- What needs to be done: Copy all entries without alteration and skip the pictures they hold.

- Provided information:
_ _ _

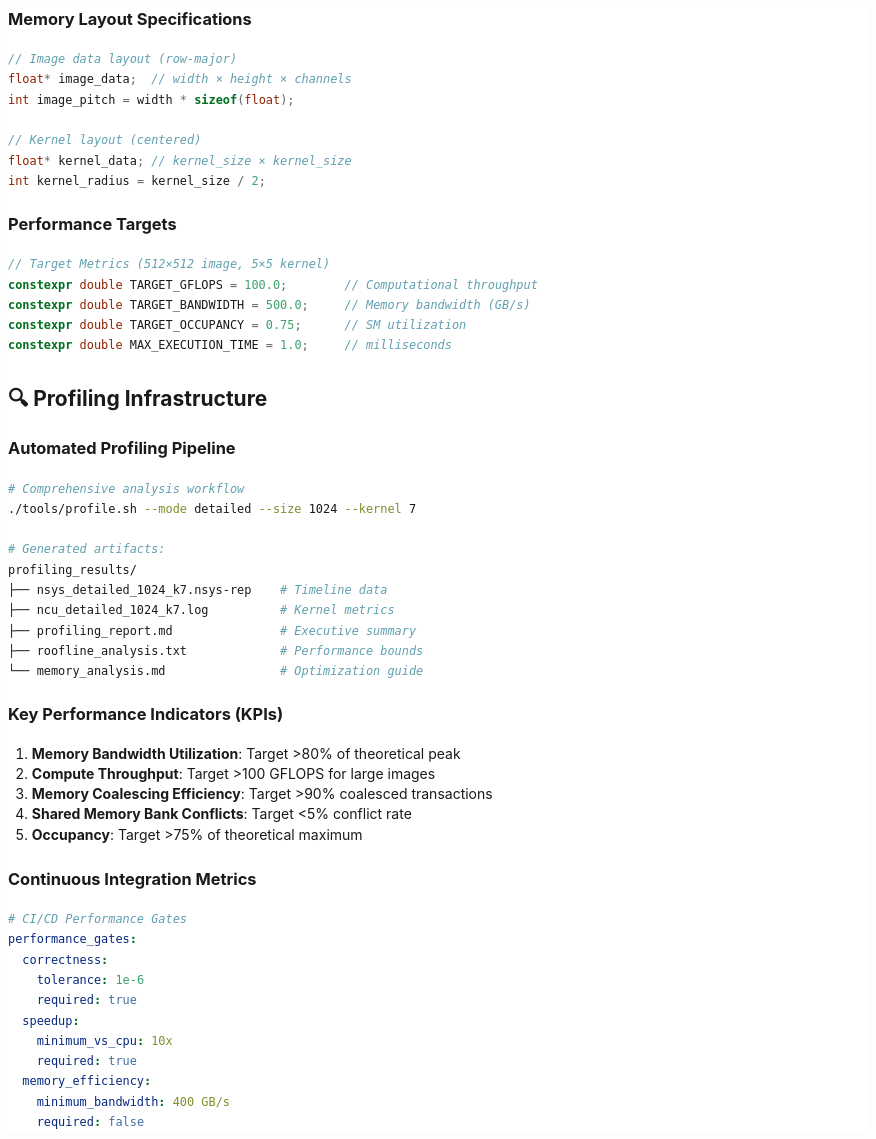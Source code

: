 ### Memory Layout Specifications
```cpp
// Image data layout (row-major)
float* image_data;  // width × height × channels
int image_pitch = width * sizeof(float);

// Kernel layout (centered)
float* kernel_data; // kernel_size × kernel_size
int kernel_radius = kernel_size / 2;
```

### Performance Targets
```cpp
// Target Metrics (512×512 image, 5×5 kernel)
constexpr double TARGET_GFLOPS = 100.0;        // Computational throughput
constexpr double TARGET_BANDWIDTH = 500.0;     // Memory bandwidth (GB/s)
constexpr double TARGET_OCCUPANCY = 0.75;      // SM utilization
constexpr double MAX_EXECUTION_TIME = 1.0;     // milliseconds
```

## 🔍 Profiling Infrastructure

### Automated Profiling Pipeline
```bash
# Comprehensive analysis workflow
./tools/profile.sh --mode detailed --size 1024 --kernel 7

# Generated artifacts:
profiling_results/
├── nsys_detailed_1024_k7.nsys-rep    # Timeline data
├── ncu_detailed_1024_k7.log          # Kernel metrics  
├── profiling_report.md               # Executive summary
├── roofline_analysis.txt             # Performance bounds
└── memory_analysis.md                # Optimization guide
```

### Key Performance Indicators (KPIs)
1. **Memory Bandwidth Utilization**: Target >80% of theoretical peak
2. **Compute Throughput**: Target >100 GFLOPS for large images
3. **Memory Coalescing Efficiency**: Target >90% coalesced transactions
4. **Shared Memory Bank Conflicts**: Target <5% conflict rate
5. **Occupancy**: Target >75% of theoretical maximum

### Continuous Integration Metrics
```yaml
# CI/CD Performance Gates
performance_gates:
  correctness:
    tolerance: 1e-6
    required: true
  speedup:
    minimum_vs_cpu: 10x
    required: true
  memory_efficiency:
    minimum_bandwidth: 400 GB/s
    required: false
```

_ _ _

- Answer box:
Source code

: ### Memory Layout Specifications
```cpp
// Image data layout (row-major)
float* image_data;  // width × height × channels
int image_pitch = width * sizeof(float);

// Kernel layout (centered)
float* kernel_data; // kernel_size × kernel_size
int kernel_radius = kernel_size / 2;
```

### Performance Targets
```cpp
// Target Metrics (512×512 image, 5×5 kernel)
constexpr double TARGET_GFLOPS = 100.0;        // Computational throughput
constexpr double TARGET_BANDWIDTH = 500.0;     // Memory bandwidth (GB/s)
constexpr double TARGET_OCCUPANCY = 0.75;      // SM utilization
constexpr double MAX_EXECUTION_TIME = 1.0;     // milliseconds
```

## 🔍 Profiling Infrastructure

### Automated Profiling Pipeline
```bash
# Comprehensive analysis workflow
./tools/profile.sh --mode detailed --size 1024 --kernel 7

# Generated artifacts:
profiling_results/
├── nsys_detailed_1024_k7.nsys-rep    # Timeline data
├── ncu_detailed_1024_k7.log          # Kernel metrics  
├── profiling_report.md               # Executive summary
├── roofline_analysis.txt             # Performance bounds
└── memory_analysis.md                # Optimization guide
```

### Key Performance Indicators (KPIs)
1. **Memory Bandwidth Utilization**: Target >80% of theoretical peak
2. **Compute Throughput**: Target >100 GFLOPS for large images
3. **Memory Coalescing Efficiency**: Target >90% coalesced transactions
4. **Shared Memory Bank Conflicts**: Target <5% conflict rate
5. **Occupancy**: Target >75% of theoretical maximum

### Continuous Integration Metrics
```yaml
# CI/CD Performance Gates
performance_gates:
  correctness:
    tolerance: 1e-6
    required: true
  speedup:
    minimum_vs_cpu: 10x
    required: true
  memory_efficiency:
    minimum_bandwidth: 400 GB/s
    required: false
```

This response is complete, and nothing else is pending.